#### Work required:
Please return all of the records that follow, exactly as written.

◇ ◇ ◇

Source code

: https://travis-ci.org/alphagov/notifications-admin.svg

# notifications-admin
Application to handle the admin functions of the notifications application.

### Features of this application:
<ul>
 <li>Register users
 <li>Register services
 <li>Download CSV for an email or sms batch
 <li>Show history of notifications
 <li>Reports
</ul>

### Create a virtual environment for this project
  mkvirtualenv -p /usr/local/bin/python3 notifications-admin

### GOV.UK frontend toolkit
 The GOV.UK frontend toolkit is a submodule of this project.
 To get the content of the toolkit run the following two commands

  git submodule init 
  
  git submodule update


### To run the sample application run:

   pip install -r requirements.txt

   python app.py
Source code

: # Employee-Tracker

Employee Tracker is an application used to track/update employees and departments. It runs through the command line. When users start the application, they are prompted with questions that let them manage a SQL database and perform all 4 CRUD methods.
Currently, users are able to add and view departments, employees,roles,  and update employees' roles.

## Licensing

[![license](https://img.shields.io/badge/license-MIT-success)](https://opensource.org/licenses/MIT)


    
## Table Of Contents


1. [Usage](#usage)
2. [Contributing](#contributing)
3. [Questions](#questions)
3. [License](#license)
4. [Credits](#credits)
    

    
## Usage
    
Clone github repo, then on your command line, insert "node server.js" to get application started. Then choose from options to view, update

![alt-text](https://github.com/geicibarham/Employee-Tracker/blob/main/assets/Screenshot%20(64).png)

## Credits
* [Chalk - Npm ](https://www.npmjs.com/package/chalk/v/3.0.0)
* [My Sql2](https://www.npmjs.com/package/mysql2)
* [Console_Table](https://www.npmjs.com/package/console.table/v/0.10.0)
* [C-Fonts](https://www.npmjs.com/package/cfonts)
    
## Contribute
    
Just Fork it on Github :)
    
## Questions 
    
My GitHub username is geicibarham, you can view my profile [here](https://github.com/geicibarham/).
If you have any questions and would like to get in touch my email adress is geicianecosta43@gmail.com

◇ ◇ ◇

#### Result for this task:
Source code

: https://travis-ci.org/alphagov/notifications-admin.svg

# notifications-admin
Application to handle the admin functions of the notifications application.

### Features of this application:
<ul>
 <li>Register users
 <li>Register services
 <li>Download CSV for an email or sms batch
 <li>Show history of notifications
 <li>Reports
</ul>

### Create a virtual environment for this project
  mkvirtualenv -p /usr/local/bin/python3 notifications-admin

### GOV.UK frontend toolkit
 The GOV.UK frontend toolkit is a submodule of this project.
 To get the content of the toolkit run the following two commands

  git submodule init 
  
  git submodule update


### To run the sample application run:

   pip install -r requirements.txt

   python app.py
Source code

: # Employee-Tracker

Employee Tracker is an application used to track/update employees and departments. It runs through the command line. When users start the application, they are prompted with questions that let them manage a SQL database and perform all 4 CRUD methods.
Currently, users are able to add and view departments, employees,roles,  and update employees' roles.

## Licensing

[![license](https://img.shields.io/badge/license-MIT-success)](https://opensource.org/licenses/MIT)


    
## Table Of Contents


1. [Usage](#usage)
2. [Contributing](#contributing)
3. [Questions](#questions)
3. [License](#license)
4. [Credits](#credits)
    

    
## Usage
    
Clone github repo, then on your command line, insert "node server.js" to get application started. Then choose from options to view, update

![alt-text](https://github.com/geicibarham/Employee-Tracker/blob/main/assets/Screenshot%20(64).png)

## Credits
* [Chalk - Npm ](https://www.npmjs.com/package/chalk/v/3.0.0)
* [My Sql2](https://www.npmjs.com/package/mysql2)
* [Console_Table](https://www.npmjs.com/package/console.table/v/0.10.0)
* [C-Fonts](https://www.npmjs.com/package/cfonts)
    
## Contribute
    
Just Fork it on Github :)
    
## Questions 
    
My GitHub username is geicibarham, you can view my profile [here](https://github.com/geicibarham/).
If you have any questions and would like to get in touch my email adress is geicianecosta43@gmail.com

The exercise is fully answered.